For the data below, please report each line where the word "textwidth" is found.
*** MATERIAL FOR THIS EXERCISE ***
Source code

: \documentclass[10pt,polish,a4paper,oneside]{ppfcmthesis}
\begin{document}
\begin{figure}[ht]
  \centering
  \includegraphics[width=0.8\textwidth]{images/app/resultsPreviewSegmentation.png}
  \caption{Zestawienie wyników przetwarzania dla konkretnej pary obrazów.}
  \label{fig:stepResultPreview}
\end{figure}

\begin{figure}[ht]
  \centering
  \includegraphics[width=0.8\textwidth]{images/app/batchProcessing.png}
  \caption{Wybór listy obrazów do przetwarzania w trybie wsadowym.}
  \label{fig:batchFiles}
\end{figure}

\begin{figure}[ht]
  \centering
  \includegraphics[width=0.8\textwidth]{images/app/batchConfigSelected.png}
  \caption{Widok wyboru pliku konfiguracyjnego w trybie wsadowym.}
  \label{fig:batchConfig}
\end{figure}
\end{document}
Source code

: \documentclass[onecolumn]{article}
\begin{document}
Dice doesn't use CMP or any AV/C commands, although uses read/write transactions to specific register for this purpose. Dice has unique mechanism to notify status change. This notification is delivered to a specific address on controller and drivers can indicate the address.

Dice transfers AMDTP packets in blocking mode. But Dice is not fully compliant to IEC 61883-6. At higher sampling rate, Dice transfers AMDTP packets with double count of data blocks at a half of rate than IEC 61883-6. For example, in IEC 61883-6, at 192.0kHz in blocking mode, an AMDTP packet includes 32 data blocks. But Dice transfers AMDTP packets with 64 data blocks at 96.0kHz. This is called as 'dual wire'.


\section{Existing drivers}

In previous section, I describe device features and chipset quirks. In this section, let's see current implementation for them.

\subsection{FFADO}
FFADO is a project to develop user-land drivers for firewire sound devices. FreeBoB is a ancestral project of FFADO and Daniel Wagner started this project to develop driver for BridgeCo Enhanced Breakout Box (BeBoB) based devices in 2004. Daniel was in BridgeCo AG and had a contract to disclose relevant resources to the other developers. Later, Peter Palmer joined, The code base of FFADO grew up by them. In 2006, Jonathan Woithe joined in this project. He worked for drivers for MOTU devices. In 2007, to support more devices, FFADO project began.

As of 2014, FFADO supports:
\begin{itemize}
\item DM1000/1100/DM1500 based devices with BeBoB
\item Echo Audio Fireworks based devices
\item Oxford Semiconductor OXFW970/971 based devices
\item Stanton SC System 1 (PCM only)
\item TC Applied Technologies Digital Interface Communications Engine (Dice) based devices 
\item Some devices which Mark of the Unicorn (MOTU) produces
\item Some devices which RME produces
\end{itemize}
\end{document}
*** End of MATERIAL FOR THIS EXERCISE ***
> [ANSWER SPACE]
  \includegraphics[width=0.8\textwidth]{images/app/resultsPreviewSegmentation.png}
  \includegraphics[width=0.8\textwidth]{images/app/batchProcessing.png}
  \includegraphics[width=0.8\textwidth]{images/app/batchConfigSelected.png}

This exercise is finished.